Consider the implication a → b, where a and b could be primitive or compound statements themselves.
The contrapositive of a → b is the implication
¬b → ¬a.
As always, an example where we use the English language will illuminate some key aspects of these kinds of propositions.
Consider the implication t → s where we have
t: | “Taylor Swift releases a new album” |
s: | “The album will be successful” |
The converse could be translated to
“If an album is successful, then it was released by Taylor Swift.”
The inverse can be translated to
“If Taylor Swift does not release an album, then that album will not be successful.”
Finally, the converse would basically read
“If an album is not successful, then it was not released by Taylor Swift.”
Based on Taylor Swift’s past success, the implication t → s certainly seems like a reasonable statement that is always true. However, notice that the converse does not always appear to be true. Indeed, many successful albums have been released by artists other than Taylor Swift. AC/DC’s album “Back in Black” was a wildly successful album, and Michael Jackson’s “Thriller” is perhaps the most sold album of all time.
The inverse does not appear to be true all the time either (assuming t → s is always true of course.) Again, other artists release successful albums all the time.
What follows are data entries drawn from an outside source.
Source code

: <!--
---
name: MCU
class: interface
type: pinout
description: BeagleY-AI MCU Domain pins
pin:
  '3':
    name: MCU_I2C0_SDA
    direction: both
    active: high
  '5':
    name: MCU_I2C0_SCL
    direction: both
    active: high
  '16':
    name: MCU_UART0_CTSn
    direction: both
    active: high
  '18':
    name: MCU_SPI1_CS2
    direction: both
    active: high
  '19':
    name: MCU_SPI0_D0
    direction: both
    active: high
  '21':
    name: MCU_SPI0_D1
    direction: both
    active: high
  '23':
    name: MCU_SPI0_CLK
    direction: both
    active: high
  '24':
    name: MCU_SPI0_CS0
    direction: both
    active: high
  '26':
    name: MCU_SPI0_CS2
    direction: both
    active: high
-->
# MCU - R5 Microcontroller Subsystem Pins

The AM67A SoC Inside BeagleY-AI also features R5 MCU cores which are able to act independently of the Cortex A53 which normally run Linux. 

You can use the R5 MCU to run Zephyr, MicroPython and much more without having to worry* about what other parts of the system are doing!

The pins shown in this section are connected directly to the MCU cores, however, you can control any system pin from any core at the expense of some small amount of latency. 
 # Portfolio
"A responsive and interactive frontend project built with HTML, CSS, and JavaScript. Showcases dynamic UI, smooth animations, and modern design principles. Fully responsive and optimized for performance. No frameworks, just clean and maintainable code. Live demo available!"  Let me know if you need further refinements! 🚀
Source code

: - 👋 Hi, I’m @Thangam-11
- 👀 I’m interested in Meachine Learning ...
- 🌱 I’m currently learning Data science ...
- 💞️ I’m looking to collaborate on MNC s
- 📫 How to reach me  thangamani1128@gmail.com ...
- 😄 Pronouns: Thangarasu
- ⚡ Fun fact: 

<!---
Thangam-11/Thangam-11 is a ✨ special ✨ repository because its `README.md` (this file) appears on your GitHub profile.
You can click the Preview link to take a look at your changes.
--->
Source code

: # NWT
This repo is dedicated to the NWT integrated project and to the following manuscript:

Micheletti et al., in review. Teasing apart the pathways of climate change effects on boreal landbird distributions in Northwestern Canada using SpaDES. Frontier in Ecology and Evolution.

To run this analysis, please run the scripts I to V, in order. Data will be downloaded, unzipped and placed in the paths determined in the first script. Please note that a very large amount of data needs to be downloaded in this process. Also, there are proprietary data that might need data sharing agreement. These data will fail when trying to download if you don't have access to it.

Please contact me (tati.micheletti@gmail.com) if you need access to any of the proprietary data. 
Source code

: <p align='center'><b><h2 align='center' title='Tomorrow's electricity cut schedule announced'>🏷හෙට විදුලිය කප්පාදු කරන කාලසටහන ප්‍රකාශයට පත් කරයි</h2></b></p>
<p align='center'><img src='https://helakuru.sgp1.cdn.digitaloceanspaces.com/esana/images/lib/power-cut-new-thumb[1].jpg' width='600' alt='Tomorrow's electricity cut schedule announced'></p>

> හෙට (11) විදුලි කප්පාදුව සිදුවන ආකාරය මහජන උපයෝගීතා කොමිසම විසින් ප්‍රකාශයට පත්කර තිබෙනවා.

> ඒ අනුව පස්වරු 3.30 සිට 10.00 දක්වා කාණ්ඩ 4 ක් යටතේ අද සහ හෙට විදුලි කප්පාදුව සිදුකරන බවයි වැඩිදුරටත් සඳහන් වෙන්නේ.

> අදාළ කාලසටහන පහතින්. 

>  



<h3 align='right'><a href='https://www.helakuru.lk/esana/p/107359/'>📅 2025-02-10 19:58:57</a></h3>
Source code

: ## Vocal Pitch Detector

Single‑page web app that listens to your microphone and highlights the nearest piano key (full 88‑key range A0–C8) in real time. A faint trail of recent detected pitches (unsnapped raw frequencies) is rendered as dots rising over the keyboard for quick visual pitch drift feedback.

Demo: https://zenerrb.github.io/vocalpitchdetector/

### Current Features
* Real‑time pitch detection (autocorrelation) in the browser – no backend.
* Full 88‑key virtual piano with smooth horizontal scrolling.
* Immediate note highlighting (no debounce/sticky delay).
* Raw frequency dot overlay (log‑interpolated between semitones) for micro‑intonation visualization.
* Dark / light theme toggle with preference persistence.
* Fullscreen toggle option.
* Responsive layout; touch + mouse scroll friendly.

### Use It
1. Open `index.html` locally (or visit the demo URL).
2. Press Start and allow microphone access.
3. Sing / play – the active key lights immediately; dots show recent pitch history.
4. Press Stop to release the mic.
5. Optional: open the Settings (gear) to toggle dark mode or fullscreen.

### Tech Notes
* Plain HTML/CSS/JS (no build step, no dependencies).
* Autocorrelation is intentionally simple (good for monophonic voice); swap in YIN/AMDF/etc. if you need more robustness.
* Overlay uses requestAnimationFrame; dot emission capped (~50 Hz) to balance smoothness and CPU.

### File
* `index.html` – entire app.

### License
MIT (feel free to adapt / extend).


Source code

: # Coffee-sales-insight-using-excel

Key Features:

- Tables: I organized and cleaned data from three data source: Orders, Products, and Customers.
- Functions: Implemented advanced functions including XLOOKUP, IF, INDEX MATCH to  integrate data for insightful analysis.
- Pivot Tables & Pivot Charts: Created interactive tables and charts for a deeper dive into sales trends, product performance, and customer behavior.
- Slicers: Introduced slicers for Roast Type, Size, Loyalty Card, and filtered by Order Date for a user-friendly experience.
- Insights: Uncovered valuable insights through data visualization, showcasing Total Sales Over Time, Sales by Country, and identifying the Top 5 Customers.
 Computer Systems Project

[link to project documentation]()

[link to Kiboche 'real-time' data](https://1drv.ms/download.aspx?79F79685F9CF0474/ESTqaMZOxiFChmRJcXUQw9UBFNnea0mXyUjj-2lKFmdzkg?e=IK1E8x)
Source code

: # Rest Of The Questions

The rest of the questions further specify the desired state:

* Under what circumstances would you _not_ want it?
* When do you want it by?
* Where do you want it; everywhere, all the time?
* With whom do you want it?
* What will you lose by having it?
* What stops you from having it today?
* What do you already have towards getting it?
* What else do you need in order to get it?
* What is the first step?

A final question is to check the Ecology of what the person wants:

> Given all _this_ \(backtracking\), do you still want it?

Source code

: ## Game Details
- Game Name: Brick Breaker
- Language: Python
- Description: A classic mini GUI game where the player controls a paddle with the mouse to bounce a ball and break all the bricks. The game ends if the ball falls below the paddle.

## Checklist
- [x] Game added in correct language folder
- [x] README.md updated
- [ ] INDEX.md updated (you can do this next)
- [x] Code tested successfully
The contrapositive is more interesting. Any non-successful album couldn’t have been released by Taylor Swift because if it was released by Taylor Swift, then it would have been successful. Taylor Swift does not make unsuccessful albums, so it would seem that the contrapositive is always true. Furthermore, if we assume that t → s is false (unfathomable, but for the sake of the argument, let’s imagine that is the case,) then the contrapositive would also be false as well.
We have the following truth table relating an implication to its converse, inverse, and contrapositive.
p | q | p → q | q → p | ¬p → ¬q | ¬q → ¬p |
---|---|---|---|---|---|
0 | 0 | 1 | 1 | 1 | 1 |
0 | 1 | 1 | 0 | 0 | 1 |
1 | 0 | 0 | 1 | 1 | 0 |
1 | 1 | 1 | 1 | 1 | 1 |
Notice that the values in the p → q column exactly match the values in the contrapositive column:
p | q | p → q | q → p | ¬p → ¬q | ¬q → ¬p |
---|---|---|---|---|---|
0 | 0 | 1 | 1 | 1 | 1 |
0 | 1 | 1 | 0 | 0 | 1 |
1 | 0 | 0 | 1 | 1 | 0 |
1 | 1 | 1 | 1 | 1 | 1 |
This tells us that an implication is always logically equivalent to its contrapositive; in other words,
p → q ⟺ ¬q → ¬p.
Additionally, the values in the converse column exactly match those of the inverse column:
p | q | p → q | q → p | ¬p → ¬q | ¬q → ¬p |
---|---|---|---|---|---|
0 | 0 | 1 | 1 | 1 | 1 |
0 | 1 | 1 | 0 | 0 | 1 |
1 | 0 | 0 | 1 | 1 | 0 |
1 | 1 | 1 | 1 | 1 | 1 |
This tells us that an implication’s converse is logically equivalent to its inverse, meaning
q → p ⟺ ¬p → ¬q.
Yet again, this is worth highlighting:
p → q ⟺ ¬q → ¬p
q → p ⟺ ¬p → ¬q
Since we figured out that an implication is logically equivalent to its contrapositive, we could have deduced that the converse and inverse are logically equivalent by noticing that the inverse is the contrapositive of the converse (and vice-versa.)